Input for this task:
• • • • •

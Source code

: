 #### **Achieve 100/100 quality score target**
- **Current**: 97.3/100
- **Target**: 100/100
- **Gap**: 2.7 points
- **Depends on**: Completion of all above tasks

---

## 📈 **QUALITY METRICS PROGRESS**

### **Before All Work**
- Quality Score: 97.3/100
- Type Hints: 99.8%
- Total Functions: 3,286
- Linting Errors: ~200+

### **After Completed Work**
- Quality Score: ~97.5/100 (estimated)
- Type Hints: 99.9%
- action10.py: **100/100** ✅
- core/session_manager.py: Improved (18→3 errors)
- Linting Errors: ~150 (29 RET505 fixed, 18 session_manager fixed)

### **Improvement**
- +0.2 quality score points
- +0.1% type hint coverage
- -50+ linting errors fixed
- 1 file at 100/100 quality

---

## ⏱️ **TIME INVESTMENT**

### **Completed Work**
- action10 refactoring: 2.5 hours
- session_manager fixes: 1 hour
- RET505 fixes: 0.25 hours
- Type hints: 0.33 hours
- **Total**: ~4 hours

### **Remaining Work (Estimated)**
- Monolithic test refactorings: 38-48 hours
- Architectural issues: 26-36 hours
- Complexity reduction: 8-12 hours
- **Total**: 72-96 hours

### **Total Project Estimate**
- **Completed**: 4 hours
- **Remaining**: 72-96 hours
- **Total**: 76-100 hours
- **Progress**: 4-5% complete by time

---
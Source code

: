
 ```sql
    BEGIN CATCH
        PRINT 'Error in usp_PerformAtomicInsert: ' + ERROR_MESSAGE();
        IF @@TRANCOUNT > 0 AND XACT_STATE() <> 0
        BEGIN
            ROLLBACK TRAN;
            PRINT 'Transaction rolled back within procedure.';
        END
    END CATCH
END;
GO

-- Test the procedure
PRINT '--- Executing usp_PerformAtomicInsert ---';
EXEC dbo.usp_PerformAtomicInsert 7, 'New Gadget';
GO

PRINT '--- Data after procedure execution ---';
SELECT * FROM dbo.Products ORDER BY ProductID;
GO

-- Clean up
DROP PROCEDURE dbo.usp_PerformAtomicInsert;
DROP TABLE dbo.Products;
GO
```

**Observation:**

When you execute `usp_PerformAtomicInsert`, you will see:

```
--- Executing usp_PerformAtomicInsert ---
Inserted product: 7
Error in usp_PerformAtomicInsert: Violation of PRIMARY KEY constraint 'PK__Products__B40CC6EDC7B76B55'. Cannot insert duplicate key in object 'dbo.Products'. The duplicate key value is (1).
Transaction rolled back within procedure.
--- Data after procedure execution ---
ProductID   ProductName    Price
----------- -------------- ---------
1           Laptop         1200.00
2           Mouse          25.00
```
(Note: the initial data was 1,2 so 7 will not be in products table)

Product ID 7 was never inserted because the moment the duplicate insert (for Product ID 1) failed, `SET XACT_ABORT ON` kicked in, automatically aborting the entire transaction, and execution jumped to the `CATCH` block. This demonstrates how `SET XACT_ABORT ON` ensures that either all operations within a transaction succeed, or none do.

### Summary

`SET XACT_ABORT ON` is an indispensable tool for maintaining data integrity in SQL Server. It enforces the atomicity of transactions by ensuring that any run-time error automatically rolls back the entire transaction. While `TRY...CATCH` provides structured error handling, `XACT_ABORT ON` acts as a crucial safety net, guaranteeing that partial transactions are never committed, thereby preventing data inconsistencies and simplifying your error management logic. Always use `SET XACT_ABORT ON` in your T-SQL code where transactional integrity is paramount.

• • • • •

What you should do:
The listing above has to be repeated exactly, down to the last line.

Written solution:
Source code

: #### **Achieve 100/100 quality score target**
- **Current**: 97.3/100
- **Target**: 100/100
- **Gap**: 2.7 points
- **Depends on**: Completion of all above tasks

---

## 📈 **QUALITY METRICS PROGRESS**

### **Before All Work**
- Quality Score: 97.3/100
- Type Hints: 99.8%
- Total Functions: 3,286
- Linting Errors: ~200+

### **After Completed Work**
- Quality Score: ~97.5/100 (estimated)
- Type Hints: 99.9%
- action10.py: **100/100** ✅
- core/session_manager.py: Improved (18→3 errors)
- Linting Errors: ~150 (29 RET505 fixed, 18 session_manager fixed)

### **Improvement**
- +0.2 quality score points
- +0.1% type hint coverage
- -50+ linting errors fixed
- 1 file at 100/100 quality

---

## ⏱️ **TIME INVESTMENT**

### **Completed Work**
- action10 refactoring: 2.5 hours
- session_manager fixes: 1 hour
- RET505 fixes: 0.25 hours
- Type hints: 0.33 hours
- **Total**: ~4 hours

### **Remaining Work (Estimated)**
- Monolithic test refactorings: 38-48 hours
- Architectural issues: 26-36 hours
- Complexity reduction: 8-12 hours
- **Total**: 72-96 hours

### **Total Project Estimate**
- **Completed**: 4 hours
- **Remaining**: 72-96 hours
- **Total**: 76-100 hours
- **Progress**: 4-5% complete by time

---
Source code

:
 ```sql
    BEGIN CATCH
        PRINT 'Error in usp_PerformAtomicInsert: ' + ERROR_MESSAGE();
        IF @@TRANCOUNT > 0 AND XACT_STATE() <> 0
        BEGIN
            ROLLBACK TRAN;
            PRINT 'Transaction rolled back within procedure.';
        END
    END CATCH
END;
GO

-- Test the procedure
PRINT '--- Executing usp_PerformAtomicInsert ---';
EXEC dbo.usp_PerformAtomicInsert 7, 'New Gadget';
GO

PRINT '--- Data after procedure execution ---';
SELECT * FROM dbo.Products ORDER BY ProductID;
GO

-- Clean up
DROP PROCEDURE dbo.usp_PerformAtomicInsert;
DROP TABLE dbo.Products;
GO
```

**Observation:**

When you execute `usp_PerformAtomicInsert`, you will see:

```
--- Executing usp_PerformAtomicInsert ---
Inserted product: 7
Error in usp_PerformAtomicInsert: Violation of PRIMARY KEY constraint 'PK__Products__B40CC6EDC7B76B55'. Cannot insert duplicate key in object 'dbo.Products'. The duplicate key value is (1).
Transaction rolled back within procedure.
--- Data after procedure execution ---
ProductID   ProductName    Price
----------- -------------- ---------
1           Laptop         1200.00
2           Mouse          25.00
```
(Note: the initial data was 1,2 so 7 will not be in products table)

Product ID 7 was never inserted because the moment the duplicate insert (for Product ID 1) failed, `SET XACT_ABORT ON` kicked in, automatically aborting the entire transaction, and execution jumped to the `CATCH` block. This demonstrates how `SET XACT_ABORT ON` ensures that either all operations within a transaction succeed, or none do.

### Summary

`SET XACT_ABORT ON` is an indispensable tool for maintaining data integrity in SQL Server. It enforces the atomicity of transactions by ensuring that any run-time error automatically rolls back the entire transaction. While `TRY...CATCH` provides structured error handling, `XACT_ABORT ON` acts as a crucial safety net, guaranteeing that partial transactions are never committed, thereby preventing data inconsistencies and simplifying your error management logic. Always use `SET XACT_ABORT ON` in your T-SQL code where transactional integrity is paramount.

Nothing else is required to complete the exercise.